Work to complete: Begin at the line below that contains "by Maximilian Richter" and write out every line from there to the end of the entries, exactly.

(Data for this exercise Opens)

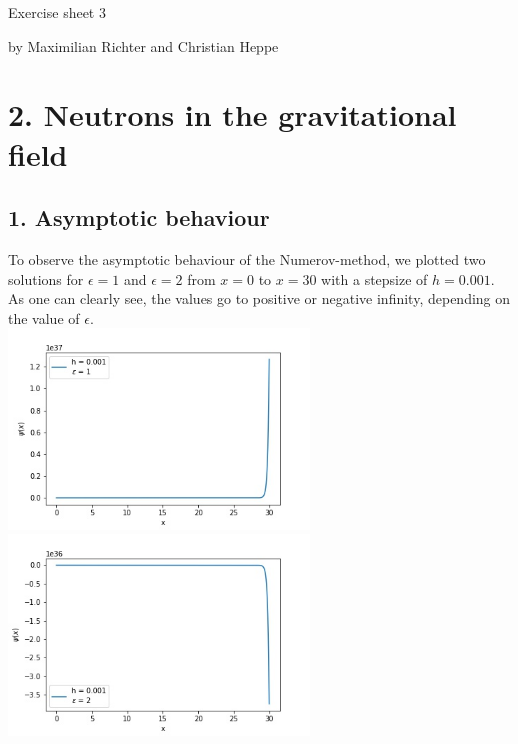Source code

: \documentclass[12pt,a4paper]{article}
\begin{document}
\centerline{\large Exercise sheet 3}\vspace{0.5em}
\centerline{\large by Maximilian Richter and Christian Heppe}\vspace{1em}

\section*{2. Neutrons in the gravitational field}

\subsection*{1. Asymptotic behaviour}
To observe the asymptotic behaviour of the Numerov-method, we plotted two solutions for $\epsilon=1$ and $\epsilon=2$ from $x=0$ to $x=30$ with a stepsize of $h=0.001$. As one can clearly see, the values go to positive or negative infinity, depending on the value of $\epsilon$.\\ 
\includegraphics[width=8cm]{partb1.jpg}
\includegraphics[width=8cm]{partb2.jpg}
\newline
\end{document}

(Data for this exercise Closes)

Output below:
\centerline{\large by Maximilian Richter and Christian Heppe}\vspace{1em}

\section*{2. Neutrons in the gravitational field}

\subsection*{1. Asymptotic behaviour}
To observe the asymptotic behaviour of the Numerov-method, we plotted two solutions for $\epsilon=1$ and $\epsilon=2$ from $x=0$ to $x=30$ with a stepsize of $h=0.001$. As one can clearly see, the values go to positive or negative infinity, depending on the value of $\epsilon$.\\ 
\includegraphics[width=8cm]{partb1.jpg}
\includegraphics[width=8cm]{partb2.jpg}
\newline
\end{document}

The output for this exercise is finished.